At the start of college I did a year course to get me into the proper course because of my poor grades, so I was now a year behind my so called friends. As a lot of people in my position do I need attention, affection and to be social but I got none of it because I was now a social outcast with males and girls were no longer interested in me because of this and my acne. When I walked down the street and I’d never go out unless I really hard to I’d walk with my head on the ground looking at no one. I didn’t even go out shopping or anything.

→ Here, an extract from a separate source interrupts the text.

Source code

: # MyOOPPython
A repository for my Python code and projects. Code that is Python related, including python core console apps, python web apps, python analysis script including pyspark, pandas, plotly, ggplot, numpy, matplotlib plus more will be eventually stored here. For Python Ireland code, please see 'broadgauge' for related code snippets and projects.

Anyway because of this urge of wanted to be part of something I became interested in certain cults like the KKK and the nazi partys, although I have never been an active supporter I do follow and understand their quest. (no one else knows this) I started to hate and that grew, the hate grew to the people at high school and it got to the point where murder did pop in an out of my mind.

 

Jumping to the second year of college I was now in the real group but these people were a joke, social outcast like myself, losers, geeks, ugly gits that would never amount to anything, I was with these people because I had no one else, I’ve always been different with people and have trouble keeping or making friends for some reason I need people so I can be happy but I don’t care for them. I started to focus on my work and got A/B grades.

 

In my last year of college I got a job at a supermarket and this really brought me out of my shell because I met so many nice people, I was only there 4 months this finished college and was offered to train as a manager and study at uni which they would pay for. I had to leave for 3 months to train in a different part of the country I was only 19 and the youngest there so everyone took the piss out of me and as for my so called friends I made when I first started at the supermarket I’ve heard nothing from them… a** holes!! So much for friendship!!

 

I’m now still 19 and a manager controlling a large team of people but at work I’m very different, more out going etc but every day I come back home to nothing, no friends and mostly importantly no girl friend, I’ve been single for almost 4 years and my acne is still present but fading !! in fact I never had a girl sexually and I’m soon to be 20.

 

I’m finding it very hard to learn to accept that I’m different and this is how things are ment to be because I don’t want to be like this, I want to be like everyone else. Deep down I’m a nice guy and care for peope, but I have a dark and sadistic side of me that I find hard to suppress. Why did this have to happen to me!!! I blame the source of my problem to high school and that leads me back to murder a si cant change the past but these people must pay, the only thing right now stopping me is the fact I’ve done better in life, I driver a better car if we worked at the same place they’d work for me so I win that way but life isn’t all fun and games for some people so be careful of who u hurt and just remember we all have feelings, no one deserves to be put down because one day someone like me may snap.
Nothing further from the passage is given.